# 3.3 Grouping and Aggregating Data

The ability to group and aggregate data is one of the most powerful features of Pandas. Using the aggregation functionality allows analysts to quickly compute summary statistics over their data set at varying levels of specificity that they can choose. Aggregation in Pandas includes calculations such as `count`, `nunique` (distinct count), `sum`, `mean`, `median`, `mode`, `max`, `min` and `std` (standard deviation), among others.

Grouping and aggregating in Pandas is based on the same principles as grouping and aggregation in SQL. In SQL, you would SELECT an aggregate function and then GROUP BY all of the non-aggregate columns. In Pandas, we just have to worry about which columns to group by and which columns to aggregate.
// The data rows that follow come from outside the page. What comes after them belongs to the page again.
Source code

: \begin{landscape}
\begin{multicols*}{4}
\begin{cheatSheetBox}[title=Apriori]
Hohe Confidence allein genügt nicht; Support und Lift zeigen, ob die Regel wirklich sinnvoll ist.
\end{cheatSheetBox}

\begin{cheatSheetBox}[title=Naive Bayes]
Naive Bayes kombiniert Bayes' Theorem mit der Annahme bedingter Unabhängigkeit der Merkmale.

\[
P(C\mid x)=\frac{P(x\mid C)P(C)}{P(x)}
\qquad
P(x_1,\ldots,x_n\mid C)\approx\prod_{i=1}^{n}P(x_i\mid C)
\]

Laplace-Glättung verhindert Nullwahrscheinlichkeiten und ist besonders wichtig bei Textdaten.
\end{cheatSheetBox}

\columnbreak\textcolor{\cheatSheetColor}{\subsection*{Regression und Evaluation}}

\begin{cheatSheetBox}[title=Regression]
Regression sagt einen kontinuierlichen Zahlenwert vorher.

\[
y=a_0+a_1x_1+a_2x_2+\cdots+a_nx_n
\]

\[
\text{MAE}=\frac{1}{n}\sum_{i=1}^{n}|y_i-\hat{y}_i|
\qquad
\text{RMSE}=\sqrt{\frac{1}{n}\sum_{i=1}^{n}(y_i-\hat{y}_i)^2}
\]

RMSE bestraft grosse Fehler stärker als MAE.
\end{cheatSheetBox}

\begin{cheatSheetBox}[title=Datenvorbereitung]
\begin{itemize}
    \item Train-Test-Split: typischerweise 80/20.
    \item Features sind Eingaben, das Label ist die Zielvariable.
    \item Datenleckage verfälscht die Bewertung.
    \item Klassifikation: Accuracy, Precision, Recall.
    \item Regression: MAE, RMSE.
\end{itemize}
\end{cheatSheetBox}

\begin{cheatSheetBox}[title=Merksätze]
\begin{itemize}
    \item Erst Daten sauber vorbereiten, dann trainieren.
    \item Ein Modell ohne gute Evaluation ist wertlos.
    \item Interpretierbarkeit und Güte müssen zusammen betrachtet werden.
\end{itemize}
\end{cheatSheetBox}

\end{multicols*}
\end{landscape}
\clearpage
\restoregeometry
Groups and aggregations are almost always used together. They allow the data analyst to "drill down" into sub-categories of the data and view trends between and within groups.

### About the data

The data used in this notebook shows information about passengers on the *Titanic* cruiseliner, a ship which set out from Southampton, U.K. to sail across the Atlantic ocean and which tragically sank upon collision with an iceberg. The dataset contains information about each passenger's passenger class, name, sex, age, siblings, parents/children, ticket number, ticket fare, cabin number, and the embarked location. It also contains information about each passenger's survival status. This data set is extremely popular among data scientists and will facilitate demonstrations of Pandas concepts.

In [None]:
import pandas as pd
df = pd.read_csv("./data/titanic.csv")
df.head()

### Groups
In order to perform aggregation, Pandas needs to know how to group the data. In SQL, we used the GROUP BY clause to explicitly tell the query how to group the aggregations. In this *Titanic* data set, for example, we could group by passenger class (Pclass), where the person embarked (Embarked), or whether or not the person survived (Survived). In Pandas, we can actually perform an aggregation on the entire dataframe at once without specifying a group, and Pandas will just assume that the whole dataset is one big group.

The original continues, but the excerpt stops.